Filistin Halkının Parçalanmışlığı
Meltem Ataş
İsrail Filistin sorunu 1897'de İsviçre'nin Basel şehrinde toplanan birinci Siyonizm Kongresi ile başlayıp Kudüs'ün İsrail'in başkenti olarak resmen kabul edilmesi ile devam etmiştir.
14 mayıs 1948’de kurulan Filistin topraklarını işgal ederek kendini büyütmeye çalışan İsrail bana dokunmayan yılan bin yaşasın mantığı ile hareket ederken dünyanın sessizce izlediği bir ülke olarak daha ne kadar canileşeceği ve katliamlarının boyutunu nereye kadar taşıyacağı tüm dünyada yıllarca merak konusu olmuştur.

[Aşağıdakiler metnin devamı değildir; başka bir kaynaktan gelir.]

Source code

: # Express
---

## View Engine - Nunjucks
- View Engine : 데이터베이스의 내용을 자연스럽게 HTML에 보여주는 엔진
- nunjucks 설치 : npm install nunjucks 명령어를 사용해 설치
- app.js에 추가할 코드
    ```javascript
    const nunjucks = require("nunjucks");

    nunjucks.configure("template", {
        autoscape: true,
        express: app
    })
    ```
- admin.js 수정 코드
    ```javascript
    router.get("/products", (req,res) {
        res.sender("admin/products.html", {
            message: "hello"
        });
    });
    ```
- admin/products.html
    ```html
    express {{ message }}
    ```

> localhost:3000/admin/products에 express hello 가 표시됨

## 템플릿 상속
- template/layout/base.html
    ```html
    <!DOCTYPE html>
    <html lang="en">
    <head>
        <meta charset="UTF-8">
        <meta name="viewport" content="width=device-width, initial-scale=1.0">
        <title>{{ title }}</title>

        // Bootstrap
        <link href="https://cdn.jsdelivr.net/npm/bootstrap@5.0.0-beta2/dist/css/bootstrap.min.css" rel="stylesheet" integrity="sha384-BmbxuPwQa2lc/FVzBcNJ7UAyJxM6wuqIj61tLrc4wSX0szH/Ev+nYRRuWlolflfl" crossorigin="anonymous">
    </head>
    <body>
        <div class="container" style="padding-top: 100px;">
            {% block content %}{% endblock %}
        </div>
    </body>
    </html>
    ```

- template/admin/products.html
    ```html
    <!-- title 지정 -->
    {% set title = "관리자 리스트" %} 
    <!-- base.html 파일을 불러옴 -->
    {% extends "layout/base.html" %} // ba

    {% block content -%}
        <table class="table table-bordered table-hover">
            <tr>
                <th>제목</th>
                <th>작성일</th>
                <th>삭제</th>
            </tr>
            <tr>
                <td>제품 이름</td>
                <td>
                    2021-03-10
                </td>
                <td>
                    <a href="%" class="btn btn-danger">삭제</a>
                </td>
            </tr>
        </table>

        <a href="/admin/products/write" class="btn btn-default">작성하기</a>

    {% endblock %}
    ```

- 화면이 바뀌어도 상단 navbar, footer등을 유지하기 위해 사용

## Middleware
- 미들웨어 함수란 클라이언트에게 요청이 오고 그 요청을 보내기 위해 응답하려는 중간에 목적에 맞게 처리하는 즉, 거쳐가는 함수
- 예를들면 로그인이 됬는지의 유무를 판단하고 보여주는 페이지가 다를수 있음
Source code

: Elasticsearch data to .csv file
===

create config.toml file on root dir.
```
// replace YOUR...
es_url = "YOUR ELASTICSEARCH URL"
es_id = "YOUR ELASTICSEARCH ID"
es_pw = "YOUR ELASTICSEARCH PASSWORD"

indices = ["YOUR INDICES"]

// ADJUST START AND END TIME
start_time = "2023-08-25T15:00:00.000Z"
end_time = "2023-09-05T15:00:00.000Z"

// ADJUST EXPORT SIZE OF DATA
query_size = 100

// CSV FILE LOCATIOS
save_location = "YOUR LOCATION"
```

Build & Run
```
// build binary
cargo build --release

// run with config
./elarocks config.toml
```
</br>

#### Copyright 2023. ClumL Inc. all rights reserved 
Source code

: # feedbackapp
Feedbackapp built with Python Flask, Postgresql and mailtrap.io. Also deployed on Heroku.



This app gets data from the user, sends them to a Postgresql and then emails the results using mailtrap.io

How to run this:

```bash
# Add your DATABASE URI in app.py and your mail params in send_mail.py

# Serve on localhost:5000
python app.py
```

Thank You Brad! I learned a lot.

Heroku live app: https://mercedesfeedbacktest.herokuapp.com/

Elbette İsrail ile Filistin arasındaki bu mücadele dünyanın en uzun mücadelesi kabul edilmiştir. Yüzyıldır Filistin'e uygulanan sömürgecilik, sürgün, askeri işgal ve bunları takip eden insanları kendi kaderlerine terk etme durumu; kadın, erkek çocuk, bebek yaşlı, genç demeden canice katledilen insanların yürek yakan dramı ve katil İsrail'in sınır tanımaz acımasızlığı yıllarca çözümlenemez bir hal ile devam etmiştir.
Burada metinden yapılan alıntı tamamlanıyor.